● Brief
An exact copy of every record, with no pictures, please.

● Data for the task
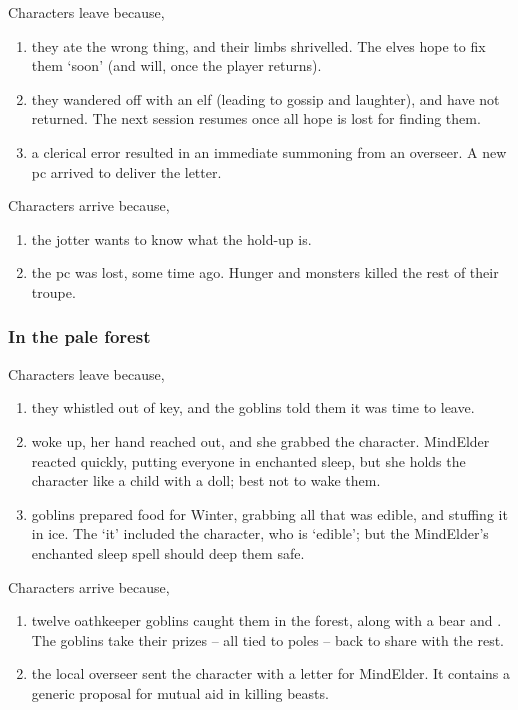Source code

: \begin{multicols}{2}
{  Characters leave because,

  \begin{enumerate}
    \item
    they ate the wrong thing, and their limbs shrivelled.
    The elves hope to fix them `soon' (and will, once the player returns).
    \item
    they wandered off with an elf (leading to gossip and laughter), and have not returned.
    The next session resumes once all hope is lost for finding them.
    \item
    a clerical error resulted in an immediate summoning from an overseer.
    A new \gls{pc} arrived to deliver the letter.
  \end{enumerate}

  Characters arrive because,

  \begin{enumerate}
    \item
    the \gls{jotter} wants to know what the hold-up is.
    \item
    the \gls{pc} was lost, some time ago.
    Hunger and monsters killed the rest of their troupe.
  \end{enumerate}

  \subsubsection{In the pale forest}

  Characters leave because,

  \begin{enumerate}
    \item
    they whistled out of key, and the goblins told them it was time to leave.
    \item
     woke up, her hand reached out, and she grabbed the character.
    \gls{MindElder} reacted quickly, putting everyone in enchanted sleep, but she holds the character like a child with a doll; best not to wake them.
    \item
    goblins prepared food for Winter, grabbing all that was edible, and stuffing it in ice.
    The `it' included the character, who is `edible'; but the \gls{MindElder}'s enchanted sleep spell should deep them safe.
  \end{enumerate}

  Characters arrive because,

  \begin{enumerate}
    \item
    twelve oathkeeper goblins caught them in the forest, along with a bear and .
    The goblins take their prizes -- all tied to poles -- back to share with the rest.
    \item
    the local overseer sent the character with a letter for \gls{MindElder}.
    It contains a generic proposal for mutual aid in killing beasts.
  \end{enumerate}

}

\end{multicols}

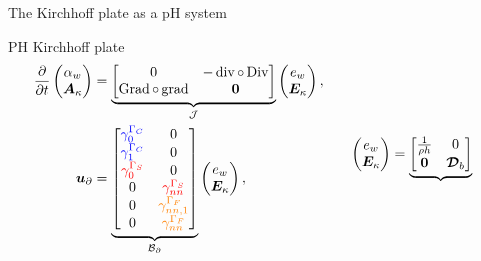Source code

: \documentclass[aspectratio=169]{ISAE-Beamer}
\DeclareMathOperator*{\grad}{grad}
\DeclareMathOperator*{\Grad}{Grad}
\DeclareMathOperator*{\Div}{Div}
\renewcommand{\div}{\operatorname{div}}
\begin{document}
\begin{frame}{The Kirchhoff plate as a pH system}
	\begin{block}{PH Kirchhoff plate}
		\begin{equation*}
		\begin{aligned}
		\displaystyle
		\diffp{}{t}
		\begin{pmatrix}
		\alpha_w \\
		\bm{A}_{\kappa} \\
		\end{pmatrix} &= 
		\underbrace{\begin{bmatrix}
			0  &  - \div \circ \Div \\
			\Grad \circ \grad & \bm{0} \\
			\end{bmatrix}}_{\mathcal{J}}
		\begin{pmatrix}
		e_w \\
		\bm{E}_{\kappa} \\
		\end{pmatrix}, \vspace{3pt}\\
		\bm{u}_\partial &= \underbrace{
			\begin{bmatrix}
			\textcolor{blue}{\gamma_{0}^{\Gamma_C}} & {0}  \\
			\textcolor{blue}{\gamma_1^{\Gamma_C}} &  {0} \\
			\textcolor{red}{\gamma_{0}^{\Gamma_S}} &  {0}  \\
			{0} & \textcolor{red}{\gamma_{nn}^{\Gamma_S}} \\
			{0} & \textcolor{orange}{\gamma_{nn, 1}^{\Gamma_F}}  \\
			{0} & \textcolor{orange}{\gamma_{nn}^{\Gamma_F}}\\
			\end{bmatrix}}_{\mathcal{B}_\partial} \begin{pmatrix}
		e_w \\
		\bm{E}_{\kappa} \\
		\end{pmatrix}, 
		\end{aligned} \qquad
		\begin{aligned}
		\begin{pmatrix}
		e_w \\
		\bm{E}_{\kappa} \\
		\end{pmatrix} &= 
		\underbrace{\begin{bmatrix}
		\frac{1}{\rho h}  &  0 \\
		\bm{0} & \bm{\mathcal{D}}_b \\

\end{bmatrix}}
\end{aligned}
\end{equation*}
\end{block}
\end{frame}
\end{document}

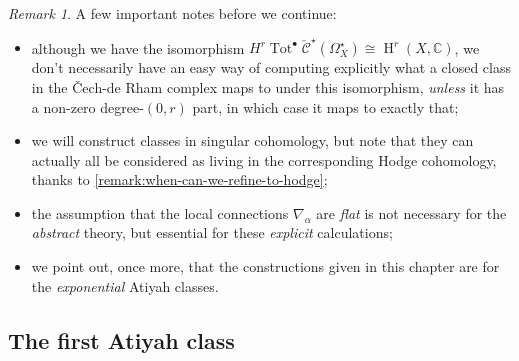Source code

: \documentclass[11pt,fleqn]{article}
\theoremstyle{plain}
\theoremstyle{definition}
\theoremstyle{remark}
\newtheorem{remark}[theorem]{Remark}
\numberwithin{equation}{theorem}
\newcommand{\anotherbullet}{\star}
\newcommand{\cech}{\check{\mathscr{C}}}
\DeclareMathOperator{\Tot}{Tot}
\DeclareMathOperator{\HH}{H}
\begin{document}
        \begin{remark}
            A few important notes before we continue:
            \begin{itemize}
                \item although we have the isomorphism $H^r\Tot^\bullet\cech^\anotherbullet(\Omega^\anotherbullet_X) \cong \HH^r(X,\mathbb{C})$, we don't necessarily have an easy way of computing explicitly what a closed class in the Čech-de Rham complex maps to under this isomorphism, \emph{unless} it has a non-zero degree-$(0,r)$ part, in which case it maps to exactly that;
                \item we will construct classes in singular cohomology, but note that they can actually all be considered as living in the corresponding Hodge cohomology, thanks to \cref{remark:when-can-we-refine-to-hodge};
                \item the assumption that the local connections $\nabla_\alpha$ are \emph{flat} is not necessary for the \emph{abstract} theory, but essential for these \emph{explicit} calculations;
                \item we point out, once more, that the constructions given in this chapter are for the \emph{exponential} Atiyah classes.
            \end{itemize}
        \end{remark}


    \subsection{The first Atiyah class}\label{subsection:first-manual-atiyah-class}
\end{document}
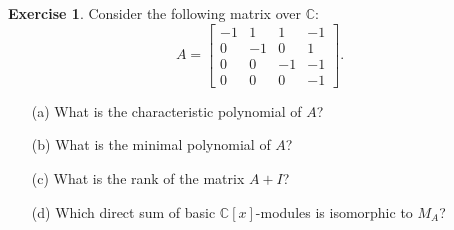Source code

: \documentclass{amsart}
\newcommand{\bbm}       {\left[\begin{matrix}}
\newcommand{\ebm}       {\end{matrix}\right]}
\newcommand{\C}         {{\mathbb{C}}}
\newcommand{\ip}[1]     {\langle #1\rangle}
\renewcommand{\:}{\colon}
\theoremstyle{definition}
\newtheorem{exercise}{Exercise}[section]
\begin{document}
\begin{exercise}
 Consider the following matrix over $\C$: 
 \[ A = \bbm -1&1&1&-1 \\ 0&-1&0&1 \\ 0&0&-1&-1 \\ 0&0&0&-1 \ebm.  \]
 \begin{itemize}
  \item[(a)] What is the characteristic polynomial of $A$?
  \item[(b)] What is the minimal polynomial of $A$?
  \item[(c)] What is the rank of the matrix $A+I$?
  \item[(d)] Which direct sum of basic $\C[x]$-modules is isomorphic
   to $M_A$?
 \end{itemize}
\end{exercise}
\end{document}
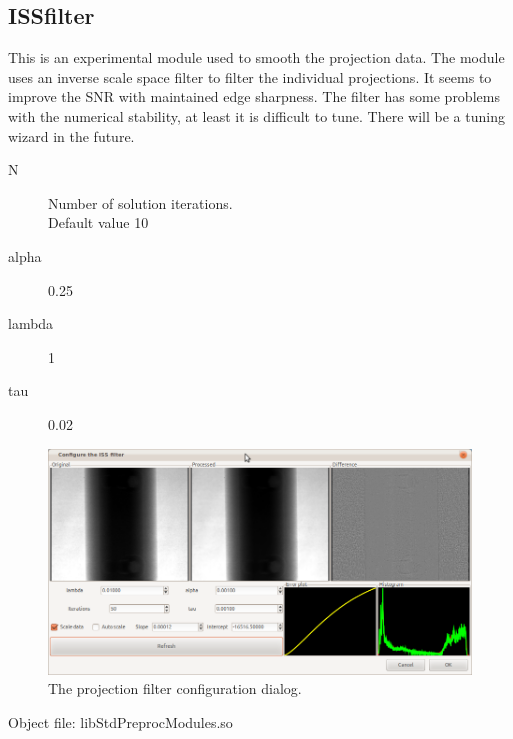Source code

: \documentclass[a4paper]{scrreprt}
\begin{document}
\subsection{ISSfilter}
This is an experimental module used to smooth the projection data. The module uses an inverse scale space filter \cite{burger2006}
to filter the individual projections.
It seems to improve the SNR with maintained edge sharpness. The filter has some problems with the
numerical stability, at least it is difficult to tune. There will be a tuning wizard in the
future.
\begin{description}
 \item[N] Number of solution iterations. \\ Default value 10
 \item[alpha]0.25
 \item[lambda]1
 \item[tau]0.02
\end{description}
\begin{figure}[ht!]
\centering
\includegraphics[scale=0.5]{figures/ConfISS.png}
\caption{The projection filter configuration dialog.}
\end{figure}
Object file: libStdPreprocModules.so
\end{document}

● Response area
Source code

: \begin{multicols}{2}
{  Characters leave because,

  \begin{enumerate}
    \item
    they ate the wrong thing, and their limbs shrivelled.
    The elves hope to fix them `soon' (and will, once the player returns).
    \item
    they wandered off with an elf (leading to gossip and laughter), and have not returned.
    The next session resumes once all hope is lost for finding them.
    \item
    a clerical error resulted in an immediate summoning from an overseer.
    A new \gls{pc} arrived to deliver the letter.
  \end{enumerate}

  Characters arrive because,

  \begin{enumerate}
    \item
    the \gls{jotter} wants to know what the hold-up is.
    \item
    the \gls{pc} was lost, some time ago.
    Hunger and monsters killed the rest of their troupe.
  \end{enumerate}

  \subsubsection{In the pale forest}

  Characters leave because,

  \begin{enumerate}
    \item
    they whistled out of key, and the goblins told them it was time to leave.
    \item
     woke up, her hand reached out, and she grabbed the character.
    \gls{MindElder} reacted quickly, putting everyone in enchanted sleep, but she holds the character like a child with a doll; best not to wake them.
    \item
    goblins prepared food for Winter, grabbing all that was edible, and stuffing it in ice.
    The `it' included the character, who is `edible'; but the \gls{MindElder}'s enchanted sleep spell should deep them safe.
  \end{enumerate}

  Characters arrive because,

  \begin{enumerate}
    \item
    twelve oathkeeper goblins caught them in the forest, along with a bear and .
    The goblins take their prizes -- all tied to poles -- back to share with the rest.
    \item
    the local overseer sent the character with a letter for \gls{MindElder}.
    It contains a generic proposal for mutual aid in killing beasts.
  \end{enumerate}

}

\end{multicols}

Source code

: \documentclass[aspectratio=169]{ISAE-Beamer}
\DeclareMathOperator*{\grad}{grad}
\DeclareMathOperator*{\Grad}{Grad}
\DeclareMathOperator*{\Div}{Div}
\renewcommand{\div}{\operatorname{div}}
\begin{document}
\begin{frame}{The Kirchhoff plate as a pH system}
	\begin{block}{PH Kirchhoff plate}
		\begin{equation*}
		\begin{aligned}
		\displaystyle
		\diffp{}{t}
		\begin{pmatrix}
		\alpha_w \\
		\bm{A}_{\kappa} \\
		\end{pmatrix} &= 
		\underbrace{\begin{bmatrix}
			0  &  - \div \circ \Div \\
			\Grad \circ \grad & \bm{0} \\
			\end{bmatrix}}_{\mathcal{J}}
		\begin{pmatrix}
		e_w \\
		\bm{E}_{\kappa} \\
		\end{pmatrix}, \vspace{3pt}\\
		\bm{u}_\partial &= \underbrace{
			\begin{bmatrix}
			\textcolor{blue}{\gamma_{0}^{\Gamma_C}} & {0}  \\
			\textcolor{blue}{\gamma_1^{\Gamma_C}} &  {0} \\
			\textcolor{red}{\gamma_{0}^{\Gamma_S}} &  {0}  \\
			{0} & \textcolor{red}{\gamma_{nn}^{\Gamma_S}} \\
			{0} & \textcolor{orange}{\gamma_{nn, 1}^{\Gamma_F}}  \\
			{0} & \textcolor{orange}{\gamma_{nn}^{\Gamma_F}}\\
			\end{bmatrix}}_{\mathcal{B}_\partial} \begin{pmatrix}
		e_w \\
		\bm{E}_{\kappa} \\
		\end{pmatrix}, 
		\end{aligned} \qquad
		\begin{aligned}
		\begin{pmatrix}
		e_w \\
		\bm{E}_{\kappa} \\
		\end{pmatrix} &= 
		\underbrace{\begin{bmatrix}
		\frac{1}{\rho h}  &  0 \\
		\bm{0} & \bm{\mathcal{D}}_b \\

\end{bmatrix}}
\end{aligned}
\end{equation*}
\end{block}
\end{frame}
\end{document}

Source code

: \documentclass[11pt,fleqn]{article}
\theoremstyle{plain}
\theoremstyle{definition}
\theoremstyle{remark}
\newtheorem{remark}[theorem]{Remark}
\numberwithin{equation}{theorem}
\newcommand{\anotherbullet}{\star}
\newcommand{\cech}{\check{\mathscr{C}}}
\DeclareMathOperator{\Tot}{Tot}
\DeclareMathOperator{\HH}{H}
\begin{document}
        \begin{remark}
            A few important notes before we continue:
            \begin{itemize}
                \item although we have the isomorphism $H^r\Tot^\bullet\cech^\anotherbullet(\Omega^\anotherbullet_X) \cong \HH^r(X,\mathbb{C})$, we don't necessarily have an easy way of computing explicitly what a closed class in the Čech-de Rham complex maps to under this isomorphism, \emph{unless} it has a non-zero degree-$(0,r)$ part, in which case it maps to exactly that;
                \item we will construct classes in singular cohomology, but note that they can actually all be considered as living in the corresponding Hodge cohomology, thanks to \cref{remark:when-can-we-refine-to-hodge};
                \item the assumption that the local connections $\nabla_\alpha$ are \emph{flat} is not necessary for the \emph{abstract} theory, but essential for these \emph{explicit} calculations;
                \item we point out, once more, that the constructions given in this chapter are for the \emph{exponential} Atiyah classes.
            \end{itemize}
        \end{remark}


    \subsection{The first Atiyah class}\label{subsection:first-manual-atiyah-class}
\end{document}
Source code

: \documentclass{amsart}
\newcommand{\bbm}       {\left[\begin{matrix}}
\newcommand{\ebm}       {\end{matrix}\right]}
\newcommand{\C}         {{\mathbb{C}}}
\newcommand{\ip}[1]     {\langle #1\rangle}
\renewcommand{\:}{\colon}
\theoremstyle{definition}
\newtheorem{exercise}{Exercise}[section]
\begin{document}
\begin{exercise}
 Consider the following matrix over $\C$: 
 \[ A = \bbm -1&1&1&-1 \\ 0&-1&0&1 \\ 0&0&-1&-1 \\ 0&0&0&-1 \ebm.  \]
 \begin{itemize}
  \item[(a)] What is the characteristic polynomial of $A$?
  \item[(b)] What is the minimal polynomial of $A$?
  \item[(c)] What is the rank of the matrix $A+I$?
  \item[(d)] Which direct sum of basic $\C[x]$-modules is isomorphic
   to $M_A$?
 \end{itemize}
\end{exercise}
\end{document}
Source code

: \documentclass[a4paper]{scrreprt}
\begin{document}
\subsection{ISSfilter}
This is an experimental module used to smooth the projection data. The module uses an inverse scale space filter \cite{burger2006}
to filter the individual projections.
It seems to improve the SNR with maintained edge sharpness. The filter has some problems with the
numerical stability, at least it is difficult to tune. There will be a tuning wizard in the
future.
\begin{description}
 \item[N] Number of solution iterations. \\ Default value 10
 \item[alpha]0.25
 \item[lambda]1
 \item[tau]0.02
\end{description}
\begin{figure}[ht!]
\centering
\includegraphics[scale=0.5]{figures/ConfISS.png}
\caption{The projection filter configuration dialog.}
\end{figure}
Object file: libStdPreprocModules.so
\end{document}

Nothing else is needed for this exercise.